- [EXERCISE]
In the entries that follow, find each line with the word "Decision" and copy it.

- [MATERIAL FOR THIS TASK]
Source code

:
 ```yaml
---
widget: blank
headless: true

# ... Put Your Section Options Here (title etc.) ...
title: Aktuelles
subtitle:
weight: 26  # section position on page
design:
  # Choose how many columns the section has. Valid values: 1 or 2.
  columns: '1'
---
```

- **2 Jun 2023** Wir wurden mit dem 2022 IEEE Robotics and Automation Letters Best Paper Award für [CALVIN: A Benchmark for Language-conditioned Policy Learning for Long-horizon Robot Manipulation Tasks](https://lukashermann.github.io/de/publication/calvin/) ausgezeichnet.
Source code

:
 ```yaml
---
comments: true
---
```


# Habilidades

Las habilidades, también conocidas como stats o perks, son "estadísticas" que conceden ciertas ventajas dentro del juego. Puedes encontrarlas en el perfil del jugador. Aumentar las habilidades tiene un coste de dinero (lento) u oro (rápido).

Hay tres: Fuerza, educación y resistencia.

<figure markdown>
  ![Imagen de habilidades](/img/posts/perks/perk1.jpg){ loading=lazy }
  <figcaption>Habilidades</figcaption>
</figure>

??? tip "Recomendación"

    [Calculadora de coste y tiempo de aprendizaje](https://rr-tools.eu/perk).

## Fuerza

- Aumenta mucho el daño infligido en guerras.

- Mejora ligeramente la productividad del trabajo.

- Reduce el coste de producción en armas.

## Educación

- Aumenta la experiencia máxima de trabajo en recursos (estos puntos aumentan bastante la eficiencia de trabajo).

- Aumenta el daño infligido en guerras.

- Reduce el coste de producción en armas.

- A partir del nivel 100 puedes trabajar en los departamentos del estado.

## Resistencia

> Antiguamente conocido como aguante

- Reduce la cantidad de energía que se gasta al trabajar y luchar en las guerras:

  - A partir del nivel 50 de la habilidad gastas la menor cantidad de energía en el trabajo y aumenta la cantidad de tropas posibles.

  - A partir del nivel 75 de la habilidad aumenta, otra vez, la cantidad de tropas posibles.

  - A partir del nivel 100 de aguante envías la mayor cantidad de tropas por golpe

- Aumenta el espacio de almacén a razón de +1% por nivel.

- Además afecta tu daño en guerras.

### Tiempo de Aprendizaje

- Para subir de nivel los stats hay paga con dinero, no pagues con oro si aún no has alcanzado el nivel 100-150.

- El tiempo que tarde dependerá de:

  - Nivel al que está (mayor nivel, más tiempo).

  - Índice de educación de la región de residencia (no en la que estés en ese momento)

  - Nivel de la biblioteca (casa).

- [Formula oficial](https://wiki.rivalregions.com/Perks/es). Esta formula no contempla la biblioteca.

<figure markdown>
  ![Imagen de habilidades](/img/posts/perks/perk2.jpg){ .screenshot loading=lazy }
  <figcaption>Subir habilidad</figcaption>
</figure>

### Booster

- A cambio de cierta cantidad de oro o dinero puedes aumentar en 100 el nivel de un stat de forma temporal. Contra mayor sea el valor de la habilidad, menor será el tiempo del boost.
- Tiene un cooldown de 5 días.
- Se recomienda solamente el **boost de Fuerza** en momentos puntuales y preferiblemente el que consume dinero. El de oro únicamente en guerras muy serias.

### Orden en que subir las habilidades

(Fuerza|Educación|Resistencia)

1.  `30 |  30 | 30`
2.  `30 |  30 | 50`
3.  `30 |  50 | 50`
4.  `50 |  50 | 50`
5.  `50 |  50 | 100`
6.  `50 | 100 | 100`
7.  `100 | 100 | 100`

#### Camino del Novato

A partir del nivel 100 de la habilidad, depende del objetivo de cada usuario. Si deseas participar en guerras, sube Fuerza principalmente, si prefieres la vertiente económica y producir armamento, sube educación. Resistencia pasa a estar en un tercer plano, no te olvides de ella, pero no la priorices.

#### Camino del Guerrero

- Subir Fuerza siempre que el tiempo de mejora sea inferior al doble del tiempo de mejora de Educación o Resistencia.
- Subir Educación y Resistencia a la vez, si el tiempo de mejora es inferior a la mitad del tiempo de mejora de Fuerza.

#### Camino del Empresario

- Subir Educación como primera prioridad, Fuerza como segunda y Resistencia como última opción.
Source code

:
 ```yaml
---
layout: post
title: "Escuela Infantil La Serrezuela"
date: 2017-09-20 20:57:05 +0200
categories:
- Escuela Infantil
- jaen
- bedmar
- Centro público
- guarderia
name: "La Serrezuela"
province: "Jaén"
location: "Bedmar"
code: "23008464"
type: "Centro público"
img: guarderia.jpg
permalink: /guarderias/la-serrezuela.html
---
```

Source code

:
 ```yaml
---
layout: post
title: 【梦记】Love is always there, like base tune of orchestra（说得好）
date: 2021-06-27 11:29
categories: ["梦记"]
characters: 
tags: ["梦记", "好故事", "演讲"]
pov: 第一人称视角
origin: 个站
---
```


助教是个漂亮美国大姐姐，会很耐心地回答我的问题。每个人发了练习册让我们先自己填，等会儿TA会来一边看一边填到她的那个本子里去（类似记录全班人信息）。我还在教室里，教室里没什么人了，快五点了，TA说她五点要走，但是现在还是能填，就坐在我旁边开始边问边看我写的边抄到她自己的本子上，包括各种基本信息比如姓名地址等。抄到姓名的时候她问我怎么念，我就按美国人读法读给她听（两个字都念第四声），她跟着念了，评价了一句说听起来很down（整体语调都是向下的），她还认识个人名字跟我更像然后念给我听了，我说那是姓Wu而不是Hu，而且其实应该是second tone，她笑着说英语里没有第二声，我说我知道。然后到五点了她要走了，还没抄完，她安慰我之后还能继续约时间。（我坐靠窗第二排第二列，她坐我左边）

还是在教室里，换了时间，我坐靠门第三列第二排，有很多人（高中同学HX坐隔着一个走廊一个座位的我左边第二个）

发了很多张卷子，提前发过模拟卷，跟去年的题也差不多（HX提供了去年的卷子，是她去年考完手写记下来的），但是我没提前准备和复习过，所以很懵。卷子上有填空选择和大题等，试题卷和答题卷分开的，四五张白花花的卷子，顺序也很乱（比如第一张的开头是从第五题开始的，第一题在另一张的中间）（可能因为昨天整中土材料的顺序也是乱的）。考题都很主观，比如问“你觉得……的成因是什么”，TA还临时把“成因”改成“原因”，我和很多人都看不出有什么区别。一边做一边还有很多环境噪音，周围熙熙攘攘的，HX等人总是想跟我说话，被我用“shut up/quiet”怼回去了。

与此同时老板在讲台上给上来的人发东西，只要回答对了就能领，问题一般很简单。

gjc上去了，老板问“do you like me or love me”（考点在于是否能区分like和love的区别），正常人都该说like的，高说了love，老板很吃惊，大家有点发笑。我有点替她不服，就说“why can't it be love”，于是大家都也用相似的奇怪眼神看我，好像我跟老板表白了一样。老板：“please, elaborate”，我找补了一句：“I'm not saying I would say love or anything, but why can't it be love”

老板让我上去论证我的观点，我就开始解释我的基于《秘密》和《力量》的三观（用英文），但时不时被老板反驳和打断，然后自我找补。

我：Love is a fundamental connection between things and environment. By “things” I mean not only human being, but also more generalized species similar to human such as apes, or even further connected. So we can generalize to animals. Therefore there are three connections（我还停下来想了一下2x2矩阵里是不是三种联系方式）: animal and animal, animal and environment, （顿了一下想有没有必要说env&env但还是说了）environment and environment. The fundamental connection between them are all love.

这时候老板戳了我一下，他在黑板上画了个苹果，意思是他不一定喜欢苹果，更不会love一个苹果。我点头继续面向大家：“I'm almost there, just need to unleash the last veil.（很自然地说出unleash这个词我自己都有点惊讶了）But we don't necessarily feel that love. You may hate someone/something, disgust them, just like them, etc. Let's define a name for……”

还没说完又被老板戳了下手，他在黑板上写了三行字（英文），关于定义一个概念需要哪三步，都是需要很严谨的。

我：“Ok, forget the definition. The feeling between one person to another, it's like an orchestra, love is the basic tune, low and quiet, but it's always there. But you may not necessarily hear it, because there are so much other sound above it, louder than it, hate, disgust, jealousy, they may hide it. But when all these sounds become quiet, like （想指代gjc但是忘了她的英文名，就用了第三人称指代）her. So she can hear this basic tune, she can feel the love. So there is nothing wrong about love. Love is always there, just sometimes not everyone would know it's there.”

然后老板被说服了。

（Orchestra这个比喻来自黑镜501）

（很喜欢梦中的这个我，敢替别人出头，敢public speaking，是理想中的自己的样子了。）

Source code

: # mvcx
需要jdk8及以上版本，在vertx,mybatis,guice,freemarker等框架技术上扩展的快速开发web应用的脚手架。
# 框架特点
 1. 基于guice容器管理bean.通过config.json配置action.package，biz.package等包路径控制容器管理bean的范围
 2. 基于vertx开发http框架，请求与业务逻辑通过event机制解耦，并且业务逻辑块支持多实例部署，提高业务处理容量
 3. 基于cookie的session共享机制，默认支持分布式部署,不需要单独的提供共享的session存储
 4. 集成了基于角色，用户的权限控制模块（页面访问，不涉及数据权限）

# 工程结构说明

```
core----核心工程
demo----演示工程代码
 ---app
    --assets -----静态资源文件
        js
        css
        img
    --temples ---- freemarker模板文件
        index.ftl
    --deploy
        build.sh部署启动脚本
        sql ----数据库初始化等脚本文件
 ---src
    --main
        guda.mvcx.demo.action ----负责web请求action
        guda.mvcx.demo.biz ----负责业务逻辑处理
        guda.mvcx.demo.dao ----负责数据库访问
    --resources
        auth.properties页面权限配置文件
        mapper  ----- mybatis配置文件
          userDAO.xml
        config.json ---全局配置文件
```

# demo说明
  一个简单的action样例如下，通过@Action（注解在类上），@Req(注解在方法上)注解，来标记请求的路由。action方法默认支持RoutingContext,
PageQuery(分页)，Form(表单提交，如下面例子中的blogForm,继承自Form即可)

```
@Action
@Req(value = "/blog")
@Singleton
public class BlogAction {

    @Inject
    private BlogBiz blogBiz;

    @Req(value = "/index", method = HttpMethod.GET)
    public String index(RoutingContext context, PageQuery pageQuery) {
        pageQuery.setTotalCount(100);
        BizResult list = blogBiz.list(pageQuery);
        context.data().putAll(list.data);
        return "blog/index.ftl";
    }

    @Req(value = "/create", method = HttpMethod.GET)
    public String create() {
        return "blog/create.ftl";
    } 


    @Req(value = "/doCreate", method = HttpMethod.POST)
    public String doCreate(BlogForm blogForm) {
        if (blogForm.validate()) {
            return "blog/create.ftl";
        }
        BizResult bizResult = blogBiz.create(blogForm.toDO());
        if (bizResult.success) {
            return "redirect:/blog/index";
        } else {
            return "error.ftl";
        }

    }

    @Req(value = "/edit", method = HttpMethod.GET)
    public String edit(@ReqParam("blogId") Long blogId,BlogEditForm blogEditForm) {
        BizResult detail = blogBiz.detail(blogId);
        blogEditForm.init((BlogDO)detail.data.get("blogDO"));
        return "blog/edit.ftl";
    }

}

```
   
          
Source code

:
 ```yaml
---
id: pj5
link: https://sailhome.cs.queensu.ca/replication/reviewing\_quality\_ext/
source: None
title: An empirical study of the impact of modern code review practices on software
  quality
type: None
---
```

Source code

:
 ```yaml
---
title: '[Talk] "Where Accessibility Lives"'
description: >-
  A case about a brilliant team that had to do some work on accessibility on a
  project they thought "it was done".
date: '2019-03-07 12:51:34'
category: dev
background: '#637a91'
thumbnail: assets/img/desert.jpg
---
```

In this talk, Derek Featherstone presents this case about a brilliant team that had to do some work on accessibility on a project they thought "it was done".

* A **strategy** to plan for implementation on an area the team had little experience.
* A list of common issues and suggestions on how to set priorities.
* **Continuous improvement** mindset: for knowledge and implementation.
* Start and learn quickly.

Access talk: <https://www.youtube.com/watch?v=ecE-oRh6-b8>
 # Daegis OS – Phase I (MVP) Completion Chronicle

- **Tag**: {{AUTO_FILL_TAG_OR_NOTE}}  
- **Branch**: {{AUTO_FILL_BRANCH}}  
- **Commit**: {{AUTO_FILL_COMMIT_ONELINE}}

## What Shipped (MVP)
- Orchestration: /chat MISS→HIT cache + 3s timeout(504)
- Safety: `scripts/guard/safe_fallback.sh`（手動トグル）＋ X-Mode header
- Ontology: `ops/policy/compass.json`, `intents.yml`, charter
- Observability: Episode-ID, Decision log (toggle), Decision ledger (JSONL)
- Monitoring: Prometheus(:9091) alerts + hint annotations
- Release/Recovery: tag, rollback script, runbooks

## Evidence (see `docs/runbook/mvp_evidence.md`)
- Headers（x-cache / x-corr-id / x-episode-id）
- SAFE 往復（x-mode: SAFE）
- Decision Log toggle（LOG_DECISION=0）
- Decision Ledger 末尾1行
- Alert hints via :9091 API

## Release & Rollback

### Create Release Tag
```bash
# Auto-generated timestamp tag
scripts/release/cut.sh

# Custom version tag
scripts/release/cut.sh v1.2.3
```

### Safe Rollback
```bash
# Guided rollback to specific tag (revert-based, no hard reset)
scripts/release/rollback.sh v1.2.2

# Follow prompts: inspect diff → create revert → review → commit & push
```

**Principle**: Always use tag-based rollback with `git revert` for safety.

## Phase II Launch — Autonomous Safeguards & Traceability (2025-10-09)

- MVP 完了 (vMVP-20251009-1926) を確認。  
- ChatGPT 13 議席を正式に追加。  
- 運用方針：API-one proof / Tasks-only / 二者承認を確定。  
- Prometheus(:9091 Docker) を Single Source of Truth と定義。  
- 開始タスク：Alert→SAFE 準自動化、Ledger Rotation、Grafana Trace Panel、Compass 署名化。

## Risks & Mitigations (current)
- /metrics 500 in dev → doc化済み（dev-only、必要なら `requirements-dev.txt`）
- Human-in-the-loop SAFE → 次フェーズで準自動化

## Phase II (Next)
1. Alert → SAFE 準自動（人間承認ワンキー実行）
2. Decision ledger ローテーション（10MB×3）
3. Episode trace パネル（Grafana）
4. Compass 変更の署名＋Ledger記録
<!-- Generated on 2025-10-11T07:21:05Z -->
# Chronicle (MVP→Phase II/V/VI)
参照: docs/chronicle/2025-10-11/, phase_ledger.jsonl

- [SOLUTION]
- Observability: Episode-ID, Decision log (toggle), Decision ledger (JSONL)
- Decision Log toggle（LOG_DECISION=0）
- Decision Ledger 末尾1行
2. Decision ledger ローテーション（10MB×3）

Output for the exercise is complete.